Starting at the line that has "accumulated values using a specific device." and stopping after the line that has "of values using a specific device.", reproduce the listing below exactly; omit everything else.

Input data ▸
• • • • • • •

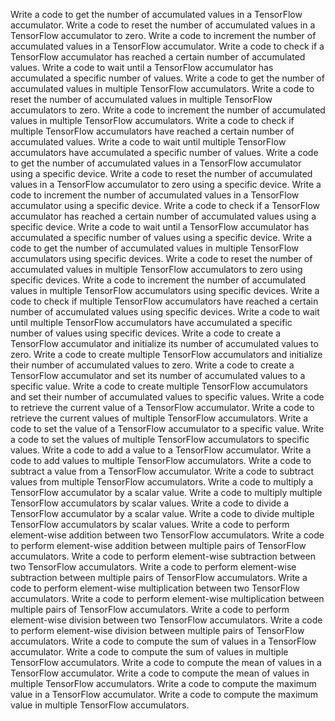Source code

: Write a code to get the number of accumulated values in a TensorFlow accumulator.
Write a code to reset the number of accumulated values in a TensorFlow accumulator to zero.
Write a code to increment the number of accumulated values in a TensorFlow accumulator.
Write a code to check if a TensorFlow accumulator has reached a certain number of accumulated values.
Write a code to wait until a TensorFlow accumulator has accumulated a specific number of values.
Write a code to get the number of accumulated values in multiple TensorFlow accumulators.
Write a code to reset the number of accumulated values in multiple TensorFlow accumulators to zero.
Write a code to increment the number of accumulated values in multiple TensorFlow accumulators.
Write a code to check if multiple TensorFlow accumulators have reached a certain number of accumulated values.
Write a code to wait until multiple TensorFlow accumulators have accumulated a specific number of values.
Write a code to get the number of accumulated values in a TensorFlow accumulator using a specific device.
Write a code to reset the number of accumulated values in a TensorFlow accumulator to zero using a specific device.
Write a code to increment the number of accumulated values in a TensorFlow accumulator using a specific device.
Write a code to check if a TensorFlow accumulator has reached a certain number of accumulated values using a specific device.
Write a code to wait until a TensorFlow accumulator has accumulated a specific number of values using a specific device.
Write a code to get the number of accumulated values in multiple TensorFlow accumulators using specific devices.
Write a code to reset the number of accumulated values in multiple TensorFlow accumulators to zero using specific devices.
Write a code to increment the number of accumulated values in multiple TensorFlow accumulators using specific devices.
Write a code to check if multiple TensorFlow accumulators have reached a certain number of accumulated values using specific devices.
Write a code to wait until multiple TensorFlow accumulators have accumulated a specific number of values using specific devices.
Write a code to create a TensorFlow accumulator and initialize its number of accumulated values to zero.
Write a code to create multiple TensorFlow accumulators and initialize their number of accumulated values to zero.
Write a code to create a TensorFlow accumulator and set its number of accumulated values to a specific value.
Write a code to create multiple TensorFlow accumulators and set their number of accumulated values to specific values.
Write a code to retrieve the current value of a TensorFlow accumulator.
Write a code to retrieve the current values of multiple TensorFlow accumulators.
Write a code to set the value of a TensorFlow accumulator to a specific value.
Write a code to set the values of multiple TensorFlow accumulators to specific values.
Write a code to add a value to a TensorFlow accumulator.
Write a code to add values to multiple TensorFlow accumulators.
Write a code to subtract a value from a TensorFlow accumulator.
Write a code to subtract values from multiple TensorFlow accumulators.
Write a code to multiply a TensorFlow accumulator by a scalar value.
Write a code to multiply multiple TensorFlow accumulators by scalar values.
Write a code to divide a TensorFlow accumulator by a scalar value.
Write a code to divide multiple TensorFlow accumulators by scalar values.
Write a code to perform element-wise addition between two TensorFlow accumulators.
Write a code to perform element-wise addition between multiple pairs of TensorFlow accumulators.
Write a code to perform element-wise subtraction between two TensorFlow accumulators.
Write a code to perform element-wise subtraction between multiple pairs of TensorFlow accumulators.
Write a code to perform element-wise multiplication between two TensorFlow accumulators.
Write a code to perform element-wise multiplication between multiple pairs of TensorFlow accumulators.
Write a code to perform element-wise division between two TensorFlow accumulators.
Write a code to perform element-wise division between multiple pairs of TensorFlow accumulators.
Write a code to compute the sum of values in a TensorFlow accumulator.
Write a code to compute the sum of values in multiple TensorFlow accumulators.
Write a code to compute the mean of values in a TensorFlow accumulator.
Write a code to compute the mean of values in multiple TensorFlow accumulators.
Write a code to compute the maximum value in a TensorFlow accumulator.
Write a code to compute the maximum value in multiple TensorFlow accumulators.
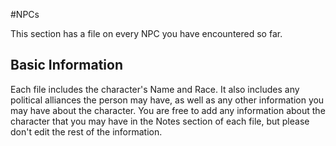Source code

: #NPCs

This section has a file on every NPC you have encountered so far.

## Basic Information

Each file includes the character's Name and Race.  It also includes any political alliances the person may have, as well as any other information you may have about the character.  You are free to add any information about the character that you may have in the Notes section of each file, but please don't edit the rest of the information.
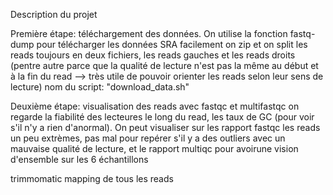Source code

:Description du projet

Première étape: téléchargement des données.
On utilise la fonction fastq-dump pour télécharger les données SRA facilement
on zip et on split les reads toujours en deux fichiers, les reads gauches et les reads droits (pentre autre parce que la qualité de lecture n'est pas la même au début et à la fin du read --> très utile de pouvoir orienter les reads selon leur sens de lecture)
nom du script: "download_data.sh"

Deuxième étape: visualisation des reads avec fastqc et multifastqc
on regarde la fiabilité des lecteures le long du read, les taux de GC (pour voir s'il n'y a rien d'anormal). On peut visualiser sur les rapport fastqc les reads un peu extrèmes, pas mal pour repérer s'il y a des outliers avec un mauvaise qualité de lecture, et le rapport multiqc pour avoirune vision d'ensemble sur les 6 échantillons

trimmomatic
mapping de tous les reads
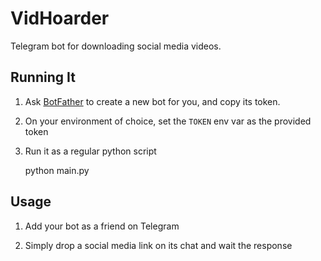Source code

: # VidHoarder

Telegram bot for downloading social media videos.

## Running It

1. Ask [BotFather](https://t.me/BotFather) to create a new bot for you, and copy its token.

2. On your environment of choice, set the `TOKEN` env var as the provided token

3. Run it as a regular python script

    python main.py

## Usage

1. Add your bot as a friend on Telegram

2. Simply drop a social media link on its chat and wait the response
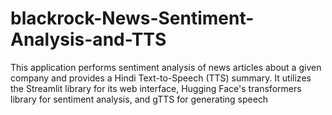 # blackrock-News-Sentiment-Analysis-and-TTS
This application performs sentiment analysis of news articles about a given company and provides a Hindi Text-to-Speech (TTS) summary. It utilizes the Streamlit library for its web interface, Hugging Face's transformers library for sentiment analysis, and gTTS for generating speech
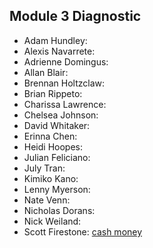 ## Module 3 Diagnostic

* Adam Hundley:
* Alexis Navarrete:
* Adrienne Domingus:
* Allan Blair:
* Brennan Holtzclaw:
* Brian Rippeto:
* Charissa Lawrence:
* Chelsea Johnson:
* David Whitaker:
* Erinna Chen:
* Heidi Hoopes:
* Julian Feliciano:
* July Tran:
* Kimiko Kano:
* Lenny Myerson:
* Nate Venn:
* Nicholas Dorans:
* Nick Weiland:
* Scott Firestone: [cash money](https://github.com/scottfirestone/module_3_assessment.git)
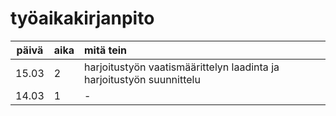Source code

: # työaikakirjanpito

| päivä | aika | mitä tein  |
| :----:|:-----| :-----|
| 15.03 | 2    | harjoitustyön vaatismäärittelyn laadinta ja harjoitustyön suunnittelu |
| 14.03 | 1    | -||- |
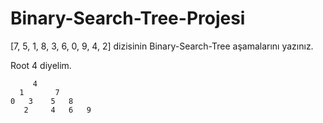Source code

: # Binary-Search-Tree-Projesi
[7, 5, 1, 8, 3, 6, 0, 9, 4, 2] dizisinin Binary-Search-Tree aşamalarını yazınız.

Root 4 diyelim.

         4
      1       7  
    0   3    5   8
       2     4   6   9
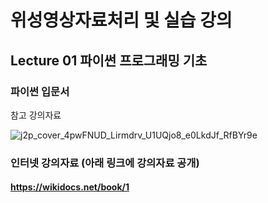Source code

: # 위성영상자료처리 및 실습 강의

## Lecture 01 파이썬 프로그래밍 기초

### 파이썬 입문서
참고 강의자료

![j2p_cover_4pwFNUD_Lirmdrv_U1UQjo8_e0LkdJf_RfBYr9e](https://github.com/jongminyeom/python_lecture/assets/37653221/c77a9425-bdf7-4255-91b1-f38a132ecdb4)

### 인터넷 강의자료 (아래 링크에 강의자료 공개)
#### https://wikidocs.net/book/1

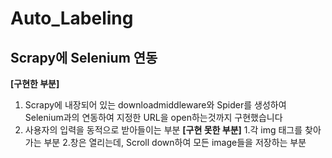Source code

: # Auto_Labeling
Scrapy에 Selenium 연동
----------------------------------------------------------------------------------------
**[구현한 부분]**
1. Scrapy에 내장되어 있는 downloadmiddleware와 Spider를 생성하여 Selenium과의 연동하여 지정한 URL을 open하는것까지 구현했습니다
2. 사용자의 입력을 동적으로 받아들이는 부분
**[구현 못한 부분]**
1.각 img 태그를 찾아가는 부분 
2.창은 열리는데, Scroll down하여 모든 image들을 저장하는 부분
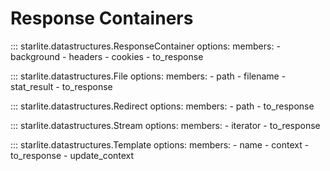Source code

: # Response Containers

::: starlite.datastructures.ResponseContainer
    options:
        members:
            - background
            - headers
            - cookies
            - to_response

::: starlite.datastructures.File
    options:
        members:
            - path
            - filename
            - stat_result
            - to_response

::: starlite.datastructures.Redirect
    options:
        members:
            - path
            - to_response

::: starlite.datastructures.Stream
    options:
        members:
            - iterator
            - to_response

::: starlite.datastructures.Template
    options:
        members:
            - name
            - context
            - to_response
            - update_context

• • • • • • •

Exercise output ▸
Write a code to check if a TensorFlow accumulator has reached a certain number of accumulated values using a specific device.
Write a code to wait until a TensorFlow accumulator has accumulated a specific number of values using a specific device.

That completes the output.